VW FS wird Braunschweig dafür jährlich rund 475.000 Euro zahlen, um diese Plätze zu sichern. Für die Stadt entstehen durch die Übernahme jedoch jährliche Mehrkosten in Höhe von etwa 1,15 Millionen Euro. Trotz der finanziellen Belastung könnte der Schritt teure Neubauten einer Kita im Stadtteil Wenden-West verhindern.

Die Stadt bleibt verpflichtet, ihrem gesetzlichen Auftrag zur Bereitstellung von Kinderbetreuung nachzukommen – auch wenn die Nachfrage seitens der VW-Familien zurückgeht. Das Unternehmen hatte bereits angekündigt, dass im kommenden Jahr weniger Mitarbeiter auf Betreuungsplätze angewiesen sein werden.

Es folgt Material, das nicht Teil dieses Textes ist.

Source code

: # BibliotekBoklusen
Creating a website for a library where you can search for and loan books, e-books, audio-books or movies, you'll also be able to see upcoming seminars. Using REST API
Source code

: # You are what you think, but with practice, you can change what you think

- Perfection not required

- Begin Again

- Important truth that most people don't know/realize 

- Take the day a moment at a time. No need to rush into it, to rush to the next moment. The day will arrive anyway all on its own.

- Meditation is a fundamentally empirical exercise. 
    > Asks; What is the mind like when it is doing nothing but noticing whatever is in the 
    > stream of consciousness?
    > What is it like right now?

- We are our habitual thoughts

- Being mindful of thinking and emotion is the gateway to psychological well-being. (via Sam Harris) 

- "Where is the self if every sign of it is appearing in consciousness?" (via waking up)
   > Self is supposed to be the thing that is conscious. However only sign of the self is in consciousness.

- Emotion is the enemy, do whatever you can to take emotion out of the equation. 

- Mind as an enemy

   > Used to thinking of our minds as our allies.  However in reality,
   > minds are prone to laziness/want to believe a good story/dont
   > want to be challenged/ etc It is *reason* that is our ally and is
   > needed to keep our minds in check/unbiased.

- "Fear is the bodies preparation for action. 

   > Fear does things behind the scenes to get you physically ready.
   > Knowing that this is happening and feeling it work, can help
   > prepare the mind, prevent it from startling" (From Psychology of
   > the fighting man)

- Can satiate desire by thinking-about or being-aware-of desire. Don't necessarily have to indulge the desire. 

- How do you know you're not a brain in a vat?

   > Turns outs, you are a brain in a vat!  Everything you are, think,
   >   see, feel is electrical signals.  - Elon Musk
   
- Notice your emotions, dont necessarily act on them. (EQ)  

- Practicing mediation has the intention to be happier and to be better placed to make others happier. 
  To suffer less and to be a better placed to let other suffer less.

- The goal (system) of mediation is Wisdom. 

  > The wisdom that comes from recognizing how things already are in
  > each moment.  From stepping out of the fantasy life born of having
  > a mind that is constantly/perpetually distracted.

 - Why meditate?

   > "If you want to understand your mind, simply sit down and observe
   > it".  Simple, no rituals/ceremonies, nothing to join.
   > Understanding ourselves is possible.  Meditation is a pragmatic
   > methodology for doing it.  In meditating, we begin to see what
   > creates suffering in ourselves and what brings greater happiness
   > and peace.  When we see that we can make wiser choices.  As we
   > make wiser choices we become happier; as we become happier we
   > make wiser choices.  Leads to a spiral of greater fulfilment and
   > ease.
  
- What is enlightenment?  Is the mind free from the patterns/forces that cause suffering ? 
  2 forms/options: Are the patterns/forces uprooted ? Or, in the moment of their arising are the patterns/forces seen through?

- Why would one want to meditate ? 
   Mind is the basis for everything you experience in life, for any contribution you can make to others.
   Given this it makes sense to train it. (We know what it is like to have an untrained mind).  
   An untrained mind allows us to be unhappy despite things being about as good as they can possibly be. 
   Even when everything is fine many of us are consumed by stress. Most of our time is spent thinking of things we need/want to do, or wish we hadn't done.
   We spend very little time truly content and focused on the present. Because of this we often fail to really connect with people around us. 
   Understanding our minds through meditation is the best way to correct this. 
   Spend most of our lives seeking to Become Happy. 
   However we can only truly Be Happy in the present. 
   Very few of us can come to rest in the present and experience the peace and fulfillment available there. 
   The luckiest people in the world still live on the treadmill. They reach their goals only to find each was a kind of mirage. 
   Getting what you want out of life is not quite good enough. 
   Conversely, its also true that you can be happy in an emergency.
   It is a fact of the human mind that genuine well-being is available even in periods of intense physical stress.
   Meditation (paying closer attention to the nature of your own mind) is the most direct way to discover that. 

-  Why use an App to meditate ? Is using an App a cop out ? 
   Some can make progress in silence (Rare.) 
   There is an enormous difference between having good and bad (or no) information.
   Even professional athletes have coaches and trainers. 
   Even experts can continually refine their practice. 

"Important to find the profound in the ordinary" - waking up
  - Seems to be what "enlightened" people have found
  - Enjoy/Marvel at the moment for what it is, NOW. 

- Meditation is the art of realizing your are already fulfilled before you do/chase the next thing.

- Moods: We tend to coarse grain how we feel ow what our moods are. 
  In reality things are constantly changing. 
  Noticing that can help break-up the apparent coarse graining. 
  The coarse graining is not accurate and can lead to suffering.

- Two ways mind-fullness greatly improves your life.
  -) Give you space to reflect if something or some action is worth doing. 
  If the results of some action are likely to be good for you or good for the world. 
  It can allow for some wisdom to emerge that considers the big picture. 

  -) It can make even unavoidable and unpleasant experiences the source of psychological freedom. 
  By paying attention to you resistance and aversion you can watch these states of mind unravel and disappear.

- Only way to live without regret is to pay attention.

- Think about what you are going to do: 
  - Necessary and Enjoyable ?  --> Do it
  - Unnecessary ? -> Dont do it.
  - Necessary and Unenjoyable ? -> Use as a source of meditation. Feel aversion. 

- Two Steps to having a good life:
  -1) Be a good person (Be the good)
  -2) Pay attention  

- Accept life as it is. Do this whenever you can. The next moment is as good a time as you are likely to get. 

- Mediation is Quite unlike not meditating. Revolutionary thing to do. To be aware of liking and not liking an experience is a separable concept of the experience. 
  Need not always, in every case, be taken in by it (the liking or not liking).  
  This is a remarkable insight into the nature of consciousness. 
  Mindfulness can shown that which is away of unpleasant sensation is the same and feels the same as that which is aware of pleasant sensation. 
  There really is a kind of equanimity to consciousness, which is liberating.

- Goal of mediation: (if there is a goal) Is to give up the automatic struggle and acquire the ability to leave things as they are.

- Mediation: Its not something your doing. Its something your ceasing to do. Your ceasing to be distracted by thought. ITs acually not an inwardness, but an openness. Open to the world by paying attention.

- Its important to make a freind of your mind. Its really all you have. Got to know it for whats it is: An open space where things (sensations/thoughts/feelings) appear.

Die Übernahme sichert die weitere Verfügbarkeit von Kinderbetreuung und vermeidet gleichzeitig mögliche hohe Kosten für neue Infrastruktur. VW-Mitarbeiter behalten Zugang zu den 55 reservierten Plätzen, während die Stadt nun die operative Verantwortung trägt. Die Veränderung spiegelt einen größeren Trend bei der Nachfrage nach betrieblicher Kinderbetreuung wider.